Today's Gospel takes us to the scene of Jesus' Farewell Discourse. This extended teaching of Jesus runs through five chapters of John's Gospel. I think there is something significant in such an allocation. In these chapters, we learn a great deal about the final hours before Jesus is arrested and crucified.
The Gospels often speak of Jesus having a meal with friends. Food is a universal human need and good. The breaking of bread together is a sacred act. There is something deep within our nature that wants to share this time with others. Many couples spend their first date having a meal together. Families gather for feasts at Thanksgiving and Christmas. Business lunches and dinners are usually important occasions. Somehow, we find out more about people when we eat with them. Perhaps we find out more about ourselves.
Sharing a meal is a sign of peace and fellowship. We are at one when we break bread. We acknowledge our mutual need and dependence upon the fruit of the land and the work of God. Those who love God are called to the marriage supper of the lamb, the great heavenly banquet (Revelation 19:6-9). The Lord God desires to eat a meal with us in His Kingdom.
Yet, it is in the breaking of bread, the great sign of friendship, that Jesus' betrayer yields to temptation. Judas Iscariot is infamous for his treachery. Who could turn on their friend in such a way, especially when that friend was Jesus? And how bad would it be to harbor animosity while at the table of fellowship? We tend to overlook how much it must have hurt Jesus to know that His close friend and disciple betrayed Him.

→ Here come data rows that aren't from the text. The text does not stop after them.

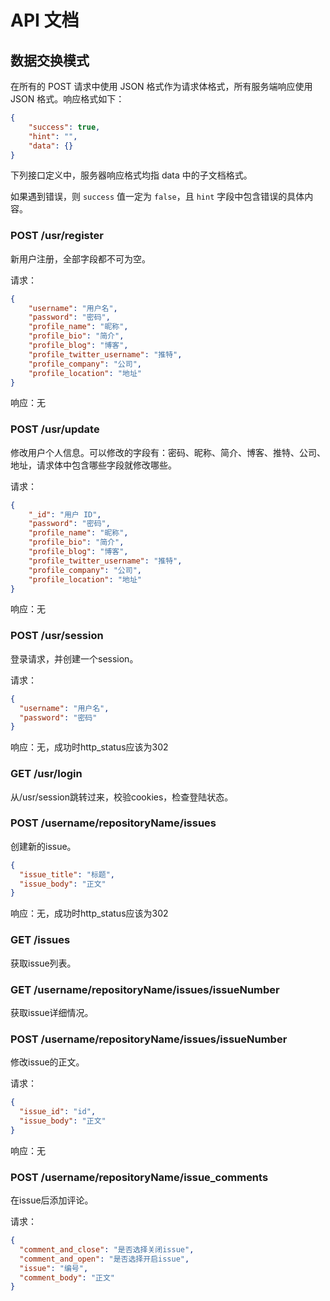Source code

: # API 文档

## 数据交换模式

在所有的 POST 请求中使用 JSON 格式作为请求体格式，所有服务端响应使用 JSON 格式。响应格式如下：

```json
{
    "success": true,
    "hint": "",
    "data": {} 
}
```

下列接口定义中，服务器响应格式均指 data 中的子文档格式。

如果遇到错误，则 `success` 值一定为 `false`，且 `hint` 字段中包含错误的具体内容。

### POST /usr/register

新用户注册，全部字段都不可为空。

请求：

```json
{
    "username": "用户名",
    "password": "密码",
    "profile_name": "昵称",
    "profile_bio": "简介",
    "profile_blog": "博客",
    "profile_twitter_username": "推特",
    "profile_company": "公司",
    "profile_location": "地址"
}
```

响应：无

### POST /usr/update

修改用户个人信息。可以修改的字段有：密码、昵称、简介、博客、推特、公司、地址，请求体中包含哪些字段就修改哪些。

请求：

```json
{
    "_id": "用户 ID",
    "password": "密码",
    "profile_name": "昵称",
    "profile_bio": "简介",
    "profile_blog": "博客",
    "profile_twitter_username": "推特",
    "profile_company": "公司",
    "profile_location": "地址"
}
```

响应：无

### POST /usr/session

登录请求，并创建一个session。

请求：

```json
{
  "username": "用户名",
  "password": "密码"
}
```

响应：无，成功时http_status应该为302

### GET /usr/login

从/usr/session跳转过来，校验cookies，检查登陆状态。

### POST /username/repositoryName/issues

创建新的issue。

```json
{
  "issue_title": "标题",
  "issue_body": "正文"
}
```

响应：无，成功时http_status应该为302

### GET /issues

获取issue列表。

### GET /username/repositoryName/issues/issueNumber

获取issue详细情况。

### POST /username/repositoryName/issues/issueNumber

修改issue的正文。

请求：

```json
{
  "issue_id": "id",
  "issue_body": "正文"
}
```

响应：无

### POST /username/repositoryName/issue_comments

在issue后添加评论。

请求：

```json
{
  "comment_and_close": "是否选择关闭issue",
  "comment_and_open": "是否选择开启issue",
  "issue": "编号",
  "comment_body": "正文"
}
```
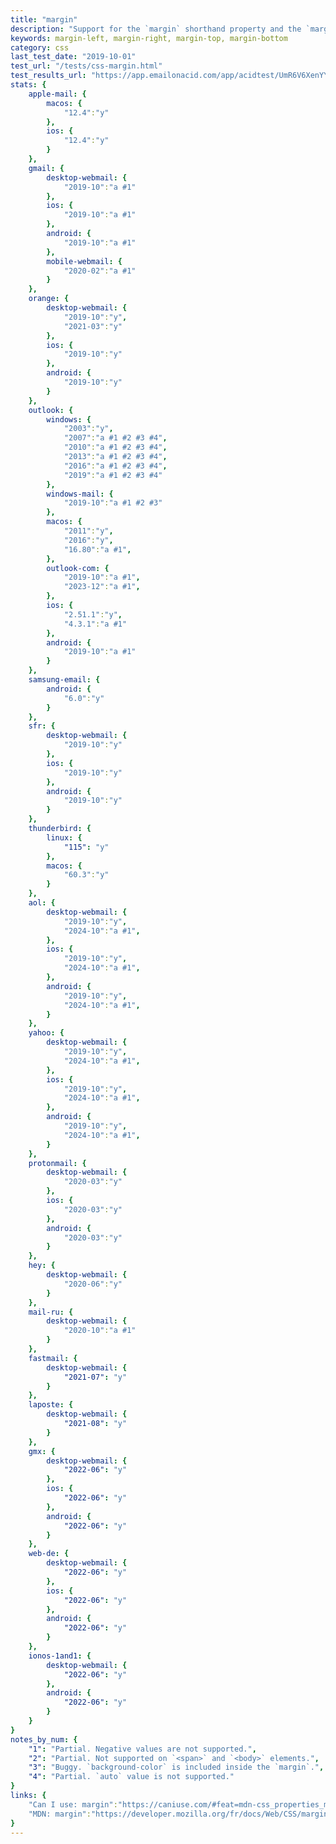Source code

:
 ```yaml
---
title: "margin"
description: "Support for the `margin` shorthand property and the `margin-left`, `margin-right`, `margin-top`, `margin-bottom` properties."
keywords: margin-left, margin-right, margin-top, margin-bottom
category: css
last_test_date: "2019-10-01"
test_url: "/tests/css-margin.html"
test_results_url: "https://app.emailonacid.com/app/acidtest/UmR6V6XenYY9bQiABuLGZRRrdP3fj2ZraiJjEyi4WKBho/list"
stats: {
    apple-mail: {
        macos: {
            "12.4":"y"
        },
        ios: {
            "12.4":"y"
        }
    },
    gmail: {
        desktop-webmail: {
            "2019-10":"a #1"
        },
        ios: {
            "2019-10":"a #1"
        },
        android: {
            "2019-10":"a #1"
        },
        mobile-webmail: {
            "2020-02":"a #1"
        }
    },
    orange: {
        desktop-webmail: {
            "2019-10":"y",
            "2021-03":"y"
        },
        ios: {
            "2019-10":"y"
        },
        android: {
            "2019-10":"y"
        }
    },
    outlook: {
        windows: {
            "2003":"y",
            "2007":"a #1 #2 #3 #4",
            "2010":"a #1 #2 #3 #4",
            "2013":"a #1 #2 #3 #4",
            "2016":"a #1 #2 #3 #4",
            "2019":"a #1 #2 #3 #4"
        },
        windows-mail: {
            "2019-10":"a #1 #2 #3"
        },
        macos: {
            "2011":"y",
            "2016":"y",
            "16.80":"a #1",
        },
        outlook-com: {
            "2019-10":"a #1",
            "2023-12":"a #1",
        },
        ios: {
            "2.51.1":"y",
            "4.3.1":"a #1"
        },
        android: {
            "2019-10":"a #1"
        }
    },
    samsung-email: {
        android: {
            "6.0":"y"
        }
    },
    sfr: {
        desktop-webmail: {
            "2019-10":"y"
        },
        ios: {
            "2019-10":"y"
        },
        android: {
            "2019-10":"y"
        }
    },
    thunderbird: {
        linux: {
			"115": "y"
	    },
        macos: {
            "60.3":"y"
        }
    },
    aol: {
        desktop-webmail: {
            "2019-10":"y",
            "2024-10":"a #1",
        },
        ios: {
            "2019-10":"y",
            "2024-10":"a #1",
        },
        android: {
            "2019-10":"y",
            "2024-10":"a #1",
        }
    },
    yahoo: {
        desktop-webmail: {
            "2019-10":"y",
            "2024-10":"a #1",
        },
        ios: {
            "2019-10":"y",
            "2024-10":"a #1",
        },
        android: {
            "2019-10":"y",
            "2024-10":"a #1",
        }
    },
    protonmail: {
        desktop-webmail: {
            "2020-03":"y"
        },
        ios: {
            "2020-03":"y"
        },
        android: {
            "2020-03":"y"
        }
    },
    hey: {
        desktop-webmail: {
            "2020-06":"y"
        }
    },
    mail-ru: {
        desktop-webmail: {
            "2020-10":"a #1"
        }
    },
    fastmail: {
        desktop-webmail: {
            "2021-07": "y"
        }
    },
    laposte: {
        desktop-webmail: {
            "2021-08": "y"
        }
    },
    gmx: {
        desktop-webmail: {
            "2022-06": "y"
        },
        ios: {
            "2022-06": "y"
        },
        android: {
            "2022-06": "y"
        }
    },
    web-de: {
        desktop-webmail: {
            "2022-06": "y"
        },
        ios: {
            "2022-06": "y"
        },
        android: {
            "2022-06": "y"
        }
    },
    ionos-1and1: {
        desktop-webmail: {
            "2022-06": "y"
        },
        android: {
            "2022-06": "y"
        }
    }
}
notes_by_num: {
    "1": "Partial. Negative values are not supported.",
    "2": "Partial. Not supported on `<span>` and `<body>` elements.",
    "3": "Buggy. `background-color` is included inside the `margin`.",
    "4": "Partial. `auto` value is not supported."
}
links: {
    "Can I use: margin":"https://caniuse.com/#feat=mdn-css_properties_margin",
    "MDN: margin":"https://developer.mozilla.org/fr/docs/Web/CSS/margin"
}
---
```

We must not neglect to remember that the other disciples also fled and abandoned hope. St. Peter denied Jesus three times. Judas stands out as an example of one who had the grace of God invade his life and still wanted something else. In yielding to Satan, Judas capitulates to the same inclination as our first parents.

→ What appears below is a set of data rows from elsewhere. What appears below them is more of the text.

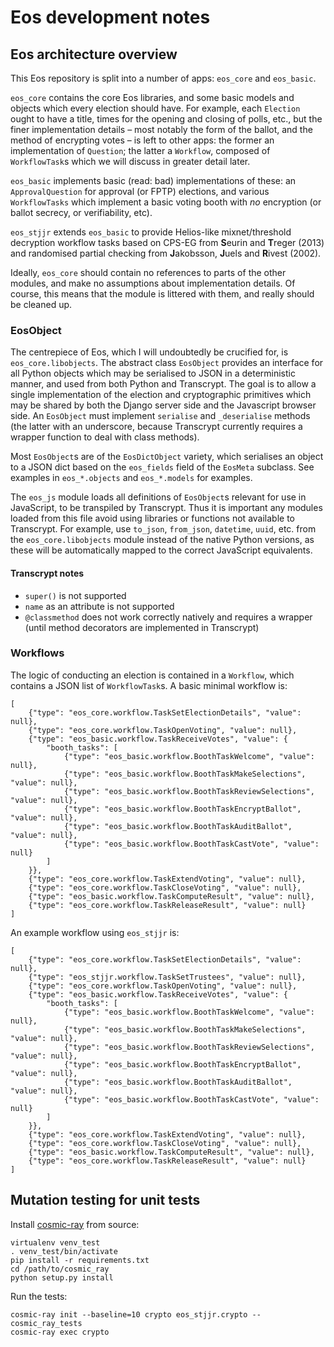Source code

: # Eos development notes

## Eos architecture overview

This Eos repository is split into a number of apps: `eos_core` and `eos_basic`.

`eos_core` contains the core Eos libraries, and some basic models and objects which every election should have. For example, each `Election` ought to have a title, times for the opening and closing of polls, etc., but the finer implementation details – most notably the form of the ballot, and the method of encrypting votes – is left to other apps: the former an implementation of `Question`; the latter a `Workflow`, composed of `WorkflowTask`s which we will discuss in greater detail later.

`eos_basic` implements basic (read: bad) implementations of these: an `ApprovalQuestion` for approval (or FPTP) elections, and various `WorkflowTasks` which implement a basic voting booth with *no* encryption (or ballot secrecy, or verifiability, etc).

`eos_stjjr` extends `eos_basic` to provide Helios-like mixnet/threshold decryption workflow tasks based on CPS-EG from **S**eurin and **T**reger (2013) and randomised partial checking from **J**akobsson, **J**uels and **R**ivest (2002).

Ideally, `eos_core` should contain no references to parts of the other modules, and make no assumptions about implementation details. Of course, this means that the module is littered with them, and really should be cleaned up.

### EosObject

The centrepiece of Eos, which I will undoubtedly be crucified for, is `eos_core.libobjects`. The abstract class `EosObject` provides an interface for all Python objects which may be serialised to JSON in a deterministic manner, and used from both Python and Transcrypt. The goal is to allow a single implementation of the election and cryptographic primitives which may be shared by both the Django server side and the Javascript browser side. An `EosObject` must implement `serialise` and `_deserialise` methods (the latter with an underscore, because Transcrypt currently requires a wrapper function to deal with class methods).

Most `EosObject`s are of the `EosDictObject` variety, which serialises an object to a JSON dict based on the `eos_fields` field of the `EosMeta` subclass. See examples in `eos_*.objects` and `eos_*.models` for examples.

The `eos_js` module loads all definitions of `EosObject`s relevant for use in JavaScript, to be transpiled by Transcrypt. Thus it is important any modules loaded from this file avoid using libraries or functions not available to Transcrypt. For example, use `to_json`, `from_json`, `datetime`, `uuid`, etc. from the `eos_core.libobjects` module instead of the native Python versions, as these will be automatically mapped to the correct JavaScript equivalents.

#### Transcrypt notes

* `super()` is not supported
* `name` as an attribute is not supported
* `@classmethod` does not work correctly natively and requires a wrapper (until method decorators are implemented in Transcrypt)

### Workflows

The logic of conducting an election is contained in a `Workflow`, which contains a JSON list of `WorkflowTask`s. A basic minimal workflow is:

```
[
	{"type": "eos_core.workflow.TaskSetElectionDetails", "value": null},
	{"type": "eos_core.workflow.TaskOpenVoting", "value": null},
	{"type": "eos_basic.workflow.TaskReceiveVotes", "value": {
		"booth_tasks": [
			{"type": "eos_basic.workflow.BoothTaskWelcome", "value": null},
			{"type": "eos_basic.workflow.BoothTaskMakeSelections", "value": null},
			{"type": "eos_basic.workflow.BoothTaskReviewSelections", "value": null},
			{"type": "eos_basic.workflow.BoothTaskEncryptBallot", "value": null},
			{"type": "eos_basic.workflow.BoothTaskAuditBallot", "value": null},
			{"type": "eos_basic.workflow.BoothTaskCastVote", "value": null}
		]
	}},
	{"type": "eos_core.workflow.TaskExtendVoting", "value": null},
	{"type": "eos_core.workflow.TaskCloseVoting", "value": null},
	{"type": "eos_basic.workflow.TaskComputeResult", "value": null},
	{"type": "eos_core.workflow.TaskReleaseResult", "value": null}
]
```

An example workflow using `eos_stjjr` is:

```
[
	{"type": "eos_core.workflow.TaskSetElectionDetails", "value": null},
	{"type": "eos_stjjr.workflow.TaskSetTrustees", "value": null},
	{"type": "eos_core.workflow.TaskOpenVoting", "value": null},
	{"type": "eos_basic.workflow.TaskReceiveVotes", "value": {
		"booth_tasks": [
			{"type": "eos_basic.workflow.BoothTaskWelcome", "value": null},
			{"type": "eos_basic.workflow.BoothTaskMakeSelections", "value": null},
			{"type": "eos_basic.workflow.BoothTaskReviewSelections", "value": null},
			{"type": "eos_basic.workflow.BoothTaskEncryptBallot", "value": null},
			{"type": "eos_basic.workflow.BoothTaskAuditBallot", "value": null},
			{"type": "eos_basic.workflow.BoothTaskCastVote", "value": null}
		]
	}},
	{"type": "eos_core.workflow.TaskExtendVoting", "value": null},
	{"type": "eos_core.workflow.TaskCloseVoting", "value": null},
	{"type": "eos_basic.workflow.TaskComputeResult", "value": null},
	{"type": "eos_core.workflow.TaskReleaseResult", "value": null}
]
```

## Mutation testing for unit tests

Install [cosmic-ray](https://github.com/sixty-north/cosmic-ray) from source:

```
virtualenv venv_test
. venv_test/bin/activate
pip install -r requirements.txt
cd /path/to/cosmic_ray
python setup.py install
```

Run the tests:

```
cosmic-ray init --baseline=10 crypto eos_stjjr.crypto -- cosmic_ray_tests
cosmic-ray exec crypto
```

Our first parents had a friendship with God. Their felicity was broken when they took food. It was at a meal of sorts that they sinned. And then they fled and tried to hide from God. Still, God offered them mercy and grace. Just as Jesus does for the disciples. Just like He offers us today. After His resurrection, Jesus says "peace" to the disciples and shares food with them.
What was broken at a meal is restored in the true Bread of Life. We are joined with Him and grow ever closer as we partake of divine nourishment and look forward to the heavenly banquet.